MINIMUM POSITION REQUIREMENTS

• U.S. Citizens in the Metropolitan DC, Maryland, & Virginia Area Only
• Masters degree in Cybersecurity, Information Technology, Computer Science, Engineering, or a related field, PLUS 10+ years of relevant professional experience in cybersecurity or a related IT field OR a Bachelors degree in Cybersecurity, Information Technology, Computer Science, Engineering, or a related field, PLUS 15 years of relevant professional experience in cybersecurity or a related IT field
• One (1) or more cybersecurity-related certifications (e.g., Certified Information Systems Security Professional [CISSP], Certified Ethical Hacker [CEH], Certified in Risk and Information Systems Control [CRISC], Certified Cloud Security Professional [CCSP]), CISM Certified Information Security Manager, and/or Security+)

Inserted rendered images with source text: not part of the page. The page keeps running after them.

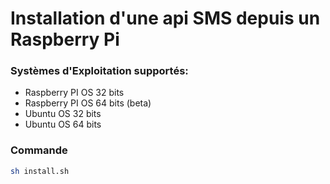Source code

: # Installation d'une api SMS depuis un Raspberry Pi

### Systèmes d'Exploitation supportés:

- Raspberry PI OS 32 bits
- Raspberry PI OS 64 bits (beta)
- Ubuntu OS 32 bits
- Ubuntu OS 64 bits

### Commande

```bash
sh install.sh
```

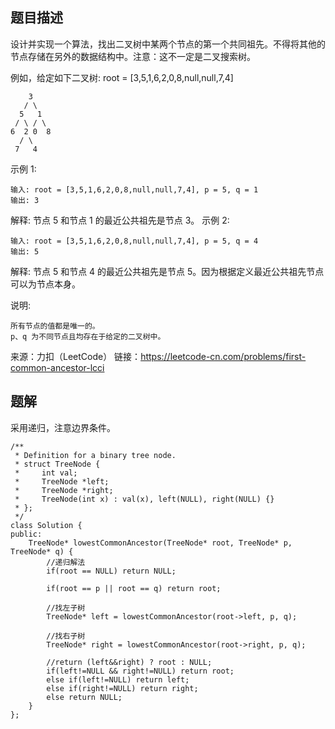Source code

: ## 题目描述
设计并实现一个算法，找出二叉树中某两个节点的第一个共同祖先。不得将其他的节点存储在另外的数据结构中。注意：这不一定是二叉搜索树。

例如，给定如下二叉树: root = [3,5,1,6,2,0,8,null,null,7,4]
```
    3
   / \
  5   1
 / \ / \
6  2 0  8
  / \
 7   4
```
示例 1:
```
输入: root = [3,5,1,6,2,0,8,null,null,7,4], p = 5, q = 1
输出: 3
```
解释: 节点 5 和节点 1 的最近公共祖先是节点 3。
示例 2:
```
输入: root = [3,5,1,6,2,0,8,null,null,7,4], p = 5, q = 4
输出: 5
```
解释: 节点 5 和节点 4 的最近公共祖先是节点 5。因为根据定义最近公共祖先节点可以为节点本身。

说明:
```
所有节点的值都是唯一的。
p、q 为不同节点且均存在于给定的二叉树中。
```

来源：力扣（LeetCode）
链接：https://leetcode-cn.com/problems/first-common-ancestor-lcci


## 题解
采用递归，注意边界条件。
```
/**
 * Definition for a binary tree node.
 * struct TreeNode {
 *     int val;
 *     TreeNode *left;
 *     TreeNode *right;
 *     TreeNode(int x) : val(x), left(NULL), right(NULL) {}
 * };
 */
class Solution {
public:
    TreeNode* lowestCommonAncestor(TreeNode* root, TreeNode* p, TreeNode* q) {
        //递归解法
        if(root == NULL) return NULL;

        if(root == p || root == q) return root;

        //找左子树
        TreeNode* left = lowestCommonAncestor(root->left, p, q);

        //找右子树
        TreeNode* right = lowestCommonAncestor(root->right, p, q);
        
        //return (left&&right) ? root : NULL;
        if(left!=NULL && right!=NULL) return root;
        else if(left!=NULL) return left;
        else if(right!=NULL) return right;
        else return NULL;
    }
};
```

• Minimum of 5 years of experience and advanced-level expertise in conducting IT security audits and risk assessments, leveraging related frameworks, and complying with industry and federal cybersecurity frameworks, policies, requirements, regulations, standards, and/or compliance frameworks (e.g., FISMA, NIST 800 series, ISO 27000 series, CISA requirements, IT General Controls, FedRAMP, etc.)
• Regarded as a senior Cybersecurity professional or Subject Matter Expert within the last year
• Expert-level knowledge and experience in applying cloud security practices and technologies
• Extensive knowledge and experience using security tools and technologies such as SIEM, IDS/IPS, firewalls, and endpoint protection
• Advanced knowledge and recent experience using Splunk
• Advanced knowledge and recent experience using Crowdstrike
• Extensive experience in conducting security audits and assessments
• Strong command of CISA's Zero Trust Maturity Model and other related U.S. federal ZT guidance and requirements
• Advanced network/enterprise security architecture skills to address ZT Architecture and implementation
• Familiarity with ZT solutions and capabilities
• Intermediate level understanding of network security, cloud security, and endpoint security
• Ability to effectively communicate complex cybersecurity concepts to non-technical stakeholders and senior leadership
• Excellent analytical and problem-solving skills
• Excellent communication and interpersonal skills
• Ability to effectively collaborate in both a virtual and in-person environment
• Self-starter, proactive, quality-focused, and team player
• Ability to obtain and maintain a Public Trust Security Clearance

DESIRED (but not required) QUALIFICATIONS

• Experience helping federal agencies implement ZT
• Additional Cybersecurity-related certifications
• Splunk Enterprise Security Certified Administrator certification or other related Splunk certification

• Experience working in the federal sector
• Experience with advanced persistent threat (APT) detection and threat intelligence

EOE STATEMENT

We are an equal employment opportunity employer. All qualified applicants will receive consideration for employment without regard to race, color, religion, sex, national origin, disability status, protected veteran status, sexual-orientation, or any other characteristic protected by law.